VR Blink Detection

In December 2015 I was invited to Granada Gaming, a Video-games festival held in my home town, to talk about VR and my interaction experiments. Very exciting times!

I had to give two talks: the first one was oriented to all the professionals (coders, artists, journalists) where I explained some of the decisions I took while creating Apnea (my always in-progress  videogame). The second talk was for a general public and for this one I wanted to talk about something that seems to concern a lot of people: VR limitation and why FPS won’t work very well at the beginning.

I won’t cover the whole talk here as many of the interaction experiments showcased can be found already in the “VR Wireless” post and my github page, but I created something I thing is a cool hack to solve one of the main trends in VR movement: the blink transition.

Blink transition

Moving the FPS way in VR with a gamepad causes nausea to pretty much 45% of the players (nDreams CEO dixit) so companies are coming up with a lot of creative solutions to workaround this problem.

One of the main solutions is called blink transition, and it has been popularised by great experiences such as Epic’s Bullet Train and GearVR game Land’s end.

With this solution you basically look at the point where you want to move and just press a button that will teleport you there. This transition sometimes happen by closing and opening virtual eyes in front of the user or simply lerping him there really fast.

While it’s true that this technique usually does not cause any nausea it is a big presence breaker for me: looking at a point and pressing a button to suddenly be there is not a very natural way of moving… how could I improve it?

Blink detection

What if I could detect if the user is truly blinking? Instead of closing some fake eyes in front of the player and having to press any button it will feel like a super power, think about NightCrawler from the X-men. This will suddenly make the movement system way more natural and amazing, improving the presence factor a lot while being more enjoyable and comfortable.

Some experimental HMDs are starting to support eye tracking, the most notorious one being the FOVE HMD: if you can track the user’s eye it has to be trivial to detect if it’s closed. But all I had in my hands was a GearVR for Galaxy Note 4, some hacking was needed.

I realised that the GearVR has some covers in the front to prevent scratching the phone when attached. If you remove any of this plastic-covers.. voilá! there is a screw!

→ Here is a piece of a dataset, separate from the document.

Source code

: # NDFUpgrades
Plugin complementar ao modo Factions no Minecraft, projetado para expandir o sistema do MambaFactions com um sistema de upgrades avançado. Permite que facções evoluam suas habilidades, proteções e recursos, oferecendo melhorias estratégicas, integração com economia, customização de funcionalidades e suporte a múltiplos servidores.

Front facing you, the top right screw just happens to be exactly inlined with the Note 4’s front camera! I inspected the Galay S6 GearVR and seems to be the same case. What a lucky coincidence!– I thought – if only I could use this camera to track the user’s eyes…
Then a new idea came to my mind: I don’t need to track the eye, I just want to know if it is opened. When you look at someone’s eyes they happen to reflect a lot of light, but when you close them your skin is not near as reflective.

If I create a very bright scene my eye will reflect a lot of light and maybe some will reach the front facing camera. But that was not the case, the camera (even thought I removed the screw

right in front of it) was still too far away and angled to read this subtle amount of light. A visit to the store will solve this: 10 cm (2£) of optical-fibre: If I put one end in the screw’s hole facing directly the camera and the other end facing the eye I can redirect the light from the screen to the eye to the cable to the camera!

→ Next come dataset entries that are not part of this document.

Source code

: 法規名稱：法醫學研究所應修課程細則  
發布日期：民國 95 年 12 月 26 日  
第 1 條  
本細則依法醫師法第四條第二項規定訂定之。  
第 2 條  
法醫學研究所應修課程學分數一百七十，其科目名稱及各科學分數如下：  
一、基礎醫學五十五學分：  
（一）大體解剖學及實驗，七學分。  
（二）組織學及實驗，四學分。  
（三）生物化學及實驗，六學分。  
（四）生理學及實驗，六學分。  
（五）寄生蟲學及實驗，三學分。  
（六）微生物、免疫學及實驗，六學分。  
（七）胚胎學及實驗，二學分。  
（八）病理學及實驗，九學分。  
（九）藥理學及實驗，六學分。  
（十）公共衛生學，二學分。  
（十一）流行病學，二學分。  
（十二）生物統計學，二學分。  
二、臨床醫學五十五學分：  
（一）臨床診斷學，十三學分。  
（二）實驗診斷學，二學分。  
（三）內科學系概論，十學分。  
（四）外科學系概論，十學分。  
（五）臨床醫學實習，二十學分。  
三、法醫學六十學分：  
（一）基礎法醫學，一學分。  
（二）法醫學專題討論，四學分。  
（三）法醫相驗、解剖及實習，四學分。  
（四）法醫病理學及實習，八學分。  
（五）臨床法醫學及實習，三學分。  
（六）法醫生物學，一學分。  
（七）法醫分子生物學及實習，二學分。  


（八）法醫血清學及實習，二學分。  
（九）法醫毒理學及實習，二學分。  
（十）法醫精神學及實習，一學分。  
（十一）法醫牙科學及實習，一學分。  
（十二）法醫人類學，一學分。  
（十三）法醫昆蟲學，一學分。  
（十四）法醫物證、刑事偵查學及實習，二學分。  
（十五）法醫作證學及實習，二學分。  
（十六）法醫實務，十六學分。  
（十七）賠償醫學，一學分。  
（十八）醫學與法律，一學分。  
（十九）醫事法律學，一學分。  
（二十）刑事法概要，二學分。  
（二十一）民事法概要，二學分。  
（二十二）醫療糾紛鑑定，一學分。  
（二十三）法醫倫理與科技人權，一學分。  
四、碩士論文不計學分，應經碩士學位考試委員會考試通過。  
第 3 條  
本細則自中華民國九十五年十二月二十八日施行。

The camera end of the cable
The eye end

All that rested was to create an ultra-simple script that will read the amount of light received: just add the value of all pixels and check if it’s higher than a threshold. Thanks to Unity and Android I can control the resolution and discovered than using a 20×20 texture was good enough so the calculation was lightning fast… even detecting the fastest blink. For obvious reasons I set that the eye had to be closed for around 500ms or the user will be travelling surely more than desired.

Here is a video. The black square is the camera input, you can see the amount of light received (multiplied by a very very big factor) and how it becomes pretty much black when I close my eyes:

My last problem was with Android 4.4.4 and the camera sensitivity. It seems that they added some enhancements in Android 5, but with my version I could not control the shutter, so sometimes it was not sensitive enough to read the light. The solution i quite lame, just sightly remove the phone from the HMD (while keeping the USB connected) so a lot of light comes inside the camera this will adjust the shutter from you and everything will be fine!

This was so simple/cheap to do  (and so useful!!) that I would love future HMDs to come at least with some sort of blinking detection. VR movement sure is an interesting problem and when deciding between presence or not-sickening every little can help.